Is this “the way to go” or are there better solutions?

greetings,
Michael

PS: This is also done in the online auction example:
e,g.: https://github.com/lagom/online-auction-java/blob/cebdee4d696ee56863ea5654bdf92896e3088695/item-impl/src/main/java/com/example/auction/item/impl/ItemServiceImpl.java#L154

What if the state of the action is different from the state when the auction was created? We always emit the “current” state here.


(Alan Klikic) #2

Hi,

I think you should embrace eventual consistency as a fact :slight_smile:
From perspective of the requester, doing get on service write side is also eventual consistent because immediately after you collect data, state can change.
It is true that get on write side, from requester perspective, is more consistent then get on read side but again is eventual consistent.
My advice is to model functionalities as much as possible with embrace of eventual constancy.

Personally I do not prefer doing write side read in topic producer event mapping or read-side processor.
I prefer having all needed information in the event it self. Event should be autonomous from perspective of information owned by the entity that produced it.
So when modeling entity events I also think about what information, that is owned by the entity, will be required in read-side or topic producer and enrich the event to be autonomous. I will emphasize again that enrich information is NOT information that is NOT owned by the entity.

I hope this helps.

Br,
Alan


(Michael Mangeng) #3

Hi Alan,

yes - thank you.

If it’s ok the embed “enrich information” into the entity, it makes live easier and i can produce consistent events with ease.

In my case i can store the fullPath in the entity and by using a new event (PathUpdated) i can stay consistent within the public events.

Thank you!

greetings,
Michael


(Marc-Antoine Nüssli) #4

Hi,

@aklikic I am not completely comfortable with the idea of enriching events with any information that would be useful to the reader. I mean as long as the information could be generated from previous events of the same entity, I would try to not put it in the event.

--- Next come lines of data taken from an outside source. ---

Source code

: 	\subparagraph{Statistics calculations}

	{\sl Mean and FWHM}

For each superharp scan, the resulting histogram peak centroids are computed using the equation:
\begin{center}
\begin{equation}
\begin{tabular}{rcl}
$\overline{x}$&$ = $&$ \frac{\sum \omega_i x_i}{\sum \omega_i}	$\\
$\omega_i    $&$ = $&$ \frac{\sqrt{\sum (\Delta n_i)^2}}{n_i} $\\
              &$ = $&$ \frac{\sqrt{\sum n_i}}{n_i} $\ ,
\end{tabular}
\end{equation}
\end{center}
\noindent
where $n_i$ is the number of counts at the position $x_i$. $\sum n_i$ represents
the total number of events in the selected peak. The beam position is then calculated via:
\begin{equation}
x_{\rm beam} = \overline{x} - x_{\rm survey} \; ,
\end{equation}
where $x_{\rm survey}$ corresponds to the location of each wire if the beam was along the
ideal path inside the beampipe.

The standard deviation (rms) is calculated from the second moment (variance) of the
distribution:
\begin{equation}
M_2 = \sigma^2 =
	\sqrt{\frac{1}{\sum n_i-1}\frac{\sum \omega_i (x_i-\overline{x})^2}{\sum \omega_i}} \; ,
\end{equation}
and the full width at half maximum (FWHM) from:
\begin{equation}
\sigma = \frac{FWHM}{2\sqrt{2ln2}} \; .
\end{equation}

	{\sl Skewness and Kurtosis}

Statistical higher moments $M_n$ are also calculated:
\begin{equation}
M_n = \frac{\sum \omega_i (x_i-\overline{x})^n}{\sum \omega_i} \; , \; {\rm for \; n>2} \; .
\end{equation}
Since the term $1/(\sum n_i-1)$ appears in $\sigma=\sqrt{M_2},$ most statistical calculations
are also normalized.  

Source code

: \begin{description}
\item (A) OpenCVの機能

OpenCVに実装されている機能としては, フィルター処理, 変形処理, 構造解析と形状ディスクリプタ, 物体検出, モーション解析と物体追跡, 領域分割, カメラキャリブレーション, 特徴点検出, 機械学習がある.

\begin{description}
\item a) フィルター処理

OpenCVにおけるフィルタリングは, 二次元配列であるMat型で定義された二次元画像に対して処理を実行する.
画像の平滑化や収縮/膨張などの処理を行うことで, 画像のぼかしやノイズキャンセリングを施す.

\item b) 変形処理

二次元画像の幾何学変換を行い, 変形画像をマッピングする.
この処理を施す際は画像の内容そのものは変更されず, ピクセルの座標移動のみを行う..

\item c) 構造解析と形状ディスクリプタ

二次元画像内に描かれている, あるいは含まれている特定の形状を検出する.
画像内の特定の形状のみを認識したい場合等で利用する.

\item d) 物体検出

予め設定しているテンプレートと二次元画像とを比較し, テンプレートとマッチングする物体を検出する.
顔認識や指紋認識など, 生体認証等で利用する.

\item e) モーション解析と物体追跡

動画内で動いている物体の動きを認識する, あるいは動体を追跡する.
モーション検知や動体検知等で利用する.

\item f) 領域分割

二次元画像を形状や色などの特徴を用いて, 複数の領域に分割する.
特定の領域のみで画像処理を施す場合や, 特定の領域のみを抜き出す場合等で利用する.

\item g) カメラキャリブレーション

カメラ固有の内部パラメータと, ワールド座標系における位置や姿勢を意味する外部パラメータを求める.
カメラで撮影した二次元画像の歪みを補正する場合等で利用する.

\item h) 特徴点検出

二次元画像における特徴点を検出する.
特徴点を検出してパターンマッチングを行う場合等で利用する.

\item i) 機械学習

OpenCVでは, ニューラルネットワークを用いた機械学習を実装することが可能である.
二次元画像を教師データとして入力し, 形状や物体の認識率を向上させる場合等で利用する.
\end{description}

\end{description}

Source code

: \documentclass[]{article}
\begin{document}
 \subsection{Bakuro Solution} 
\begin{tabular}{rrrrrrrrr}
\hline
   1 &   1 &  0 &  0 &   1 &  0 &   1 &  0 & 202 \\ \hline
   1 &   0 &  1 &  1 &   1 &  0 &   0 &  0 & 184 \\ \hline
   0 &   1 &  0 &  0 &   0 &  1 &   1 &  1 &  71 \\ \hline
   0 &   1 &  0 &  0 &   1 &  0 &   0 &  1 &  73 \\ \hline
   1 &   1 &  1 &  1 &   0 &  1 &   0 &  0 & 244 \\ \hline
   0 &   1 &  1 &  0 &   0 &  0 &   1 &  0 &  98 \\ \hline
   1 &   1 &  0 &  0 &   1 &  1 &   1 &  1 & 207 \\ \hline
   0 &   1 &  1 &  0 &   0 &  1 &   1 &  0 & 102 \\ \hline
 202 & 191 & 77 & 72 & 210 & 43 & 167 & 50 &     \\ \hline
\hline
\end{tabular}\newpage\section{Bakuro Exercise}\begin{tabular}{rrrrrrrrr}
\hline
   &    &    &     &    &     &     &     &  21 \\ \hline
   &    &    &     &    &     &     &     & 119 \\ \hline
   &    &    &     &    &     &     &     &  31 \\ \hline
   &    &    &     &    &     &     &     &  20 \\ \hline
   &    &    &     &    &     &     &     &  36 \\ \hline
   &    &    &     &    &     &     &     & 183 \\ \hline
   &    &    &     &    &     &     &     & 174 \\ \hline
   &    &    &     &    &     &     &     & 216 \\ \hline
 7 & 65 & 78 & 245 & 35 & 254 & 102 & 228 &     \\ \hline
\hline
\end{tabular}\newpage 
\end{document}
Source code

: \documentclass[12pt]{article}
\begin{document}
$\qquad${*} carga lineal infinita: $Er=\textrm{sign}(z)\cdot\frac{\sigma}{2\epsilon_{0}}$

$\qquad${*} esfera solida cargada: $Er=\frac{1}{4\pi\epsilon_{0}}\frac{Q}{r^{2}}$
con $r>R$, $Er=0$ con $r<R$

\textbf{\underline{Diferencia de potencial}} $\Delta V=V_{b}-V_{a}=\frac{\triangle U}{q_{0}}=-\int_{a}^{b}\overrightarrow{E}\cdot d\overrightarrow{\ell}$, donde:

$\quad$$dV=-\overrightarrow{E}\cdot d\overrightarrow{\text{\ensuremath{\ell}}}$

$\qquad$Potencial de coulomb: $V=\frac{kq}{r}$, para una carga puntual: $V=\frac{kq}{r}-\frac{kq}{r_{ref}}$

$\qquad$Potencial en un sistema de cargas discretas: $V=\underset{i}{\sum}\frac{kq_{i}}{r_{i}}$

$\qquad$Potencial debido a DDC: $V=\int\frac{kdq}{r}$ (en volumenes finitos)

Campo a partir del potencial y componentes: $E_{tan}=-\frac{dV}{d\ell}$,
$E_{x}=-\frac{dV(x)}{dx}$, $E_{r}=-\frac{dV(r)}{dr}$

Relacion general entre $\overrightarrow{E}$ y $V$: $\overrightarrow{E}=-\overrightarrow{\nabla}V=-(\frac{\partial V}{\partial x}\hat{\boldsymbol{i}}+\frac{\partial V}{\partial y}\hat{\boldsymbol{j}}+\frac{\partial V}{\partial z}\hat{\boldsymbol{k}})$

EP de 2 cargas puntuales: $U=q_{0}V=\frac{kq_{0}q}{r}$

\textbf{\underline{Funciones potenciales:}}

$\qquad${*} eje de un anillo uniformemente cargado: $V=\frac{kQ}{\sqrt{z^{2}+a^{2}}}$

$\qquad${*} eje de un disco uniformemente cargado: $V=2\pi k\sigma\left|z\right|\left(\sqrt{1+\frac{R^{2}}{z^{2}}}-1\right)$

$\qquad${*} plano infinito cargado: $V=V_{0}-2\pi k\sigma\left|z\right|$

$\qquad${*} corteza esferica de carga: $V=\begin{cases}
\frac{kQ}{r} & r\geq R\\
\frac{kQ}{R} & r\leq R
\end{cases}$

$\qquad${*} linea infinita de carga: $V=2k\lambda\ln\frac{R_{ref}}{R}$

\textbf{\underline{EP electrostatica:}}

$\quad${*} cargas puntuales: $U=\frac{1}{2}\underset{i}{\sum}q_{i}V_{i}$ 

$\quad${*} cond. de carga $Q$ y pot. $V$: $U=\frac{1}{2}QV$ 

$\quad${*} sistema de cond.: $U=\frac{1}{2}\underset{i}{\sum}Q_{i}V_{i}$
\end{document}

Sometimes, the enriched info might be quite large and would indeed pollute the event store.
I do not consider that a single event has to be autonomous but rather the event stream of a single entity is autonomous.

@mm I am not sure to understand correctly your problem but it sounds that your goal is to provide additional state info to the requester of the write command. In this case, you can use the command Reply which can contains as much information as you may need (e.g. information that would only be eventually in the read-side) as it is not persisted.
And more generally, I tend to think that when external caller/reader need infos not conveyed directly in a single event, they must maintains their own read-side the service events.


(Alan Klikic) #5

Hi,

I completely agree. Thank you for pointing that out.
Enriching has to be modeled per use case.
In case of large data, it should be avoided by using readside generated by preceding events. Consistency has to be ensured by handling event stream with the same event processor/topic producer. Querying write side, in this case, should also be avoided because it could break consistency by “looking in the future”.
On the other hand it is not an anti-pattern and in some cases, where data is not large, it can simply/optimize implementation.

Br,
Alan